___ SOURCE MATERIAL ___

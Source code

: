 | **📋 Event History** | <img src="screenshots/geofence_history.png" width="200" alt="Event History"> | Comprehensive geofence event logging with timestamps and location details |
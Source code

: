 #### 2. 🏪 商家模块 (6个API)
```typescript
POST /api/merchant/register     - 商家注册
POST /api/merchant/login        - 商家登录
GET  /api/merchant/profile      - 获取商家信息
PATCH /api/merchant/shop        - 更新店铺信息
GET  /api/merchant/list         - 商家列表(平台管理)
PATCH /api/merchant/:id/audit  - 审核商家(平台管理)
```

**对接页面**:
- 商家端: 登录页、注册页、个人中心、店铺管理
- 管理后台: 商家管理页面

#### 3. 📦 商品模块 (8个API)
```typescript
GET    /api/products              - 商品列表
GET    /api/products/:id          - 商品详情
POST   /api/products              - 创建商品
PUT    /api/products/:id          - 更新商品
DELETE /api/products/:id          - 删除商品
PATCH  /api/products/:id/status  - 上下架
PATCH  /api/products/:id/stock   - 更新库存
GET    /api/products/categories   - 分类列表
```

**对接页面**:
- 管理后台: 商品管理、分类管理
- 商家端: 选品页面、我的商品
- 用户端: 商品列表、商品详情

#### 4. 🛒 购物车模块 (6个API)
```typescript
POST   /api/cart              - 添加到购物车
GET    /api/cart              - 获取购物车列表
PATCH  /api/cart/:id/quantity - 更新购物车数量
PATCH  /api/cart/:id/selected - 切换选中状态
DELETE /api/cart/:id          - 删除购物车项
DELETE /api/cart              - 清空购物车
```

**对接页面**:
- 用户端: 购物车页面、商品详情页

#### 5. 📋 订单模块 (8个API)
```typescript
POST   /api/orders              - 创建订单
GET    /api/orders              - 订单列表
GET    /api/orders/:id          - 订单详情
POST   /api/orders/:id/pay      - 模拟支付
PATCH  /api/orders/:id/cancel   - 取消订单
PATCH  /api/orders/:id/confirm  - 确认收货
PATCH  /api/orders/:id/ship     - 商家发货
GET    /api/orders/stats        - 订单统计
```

___

> _PROBLEM DETAILS_: Scan the material above for the string "平台管理", returning each line that contains it.

> _EXERCISE RESPONSE_:
GET  /api/merchant/list         - 商家列表(平台管理)
PATCH /api/merchant/:id/audit  - 审核商家(平台管理)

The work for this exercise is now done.